Aim of the exercise
From the entries below, pull out each line where "Level" appears.

Dataset entries:
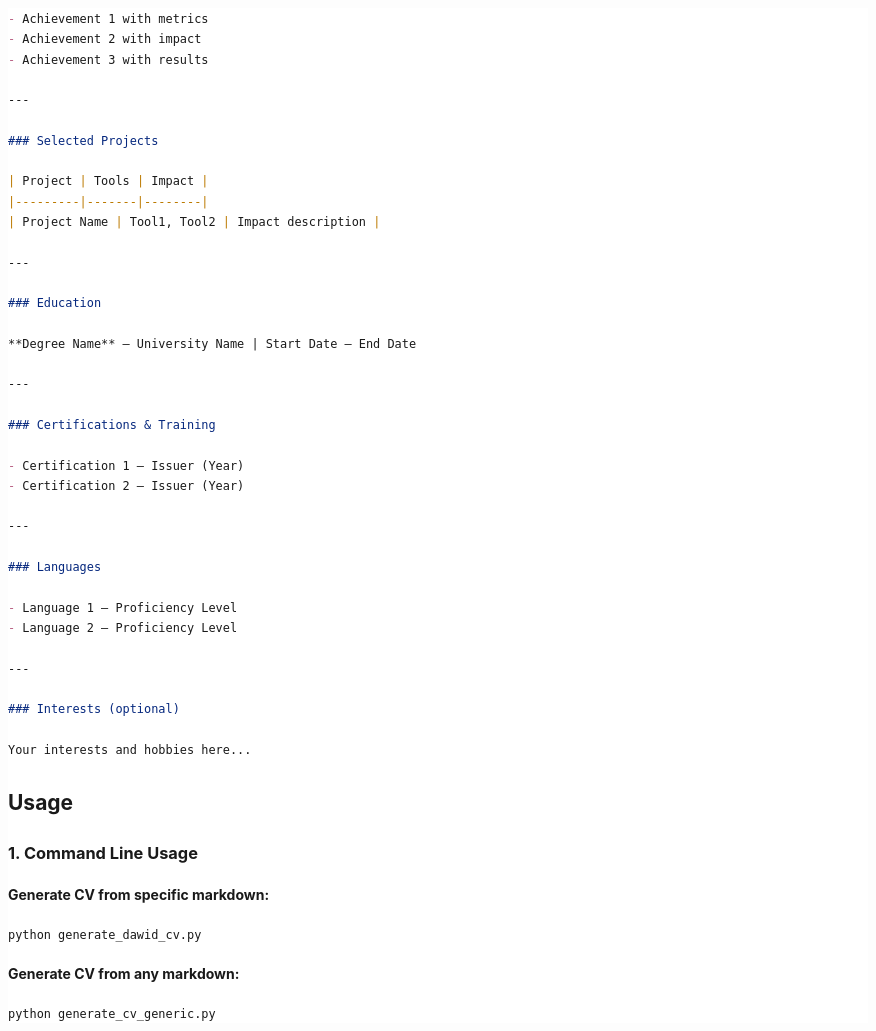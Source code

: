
 ```markdown
- Achievement 1 with metrics
- Achievement 2 with impact
- Achievement 3 with results

---  

### Selected Projects  

| Project | Tools | Impact |
|---------|-------|--------|
| Project Name | Tool1, Tool2 | Impact description |

---  

### Education  

**Degree Name** – University Name | Start Date – End Date  

---  

### Certifications & Training  

- Certification 1 – Issuer (Year)
- Certification 2 – Issuer (Year)

---  

### Languages  

- Language 1 – Proficiency Level
- Language 2 – Proficiency Level

---  

### Interests (optional)  

Your interests and hobbies here...
```

## Usage

### 1. Command Line Usage

#### Generate CV from specific markdown:
```bash
python generate_dawid_cv.py
```

#### Generate CV from any markdown:
```bash
python generate_cv_generic.py
```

Exercise response
- Language 1 – Proficiency Level
- Language 2 – Proficiency Level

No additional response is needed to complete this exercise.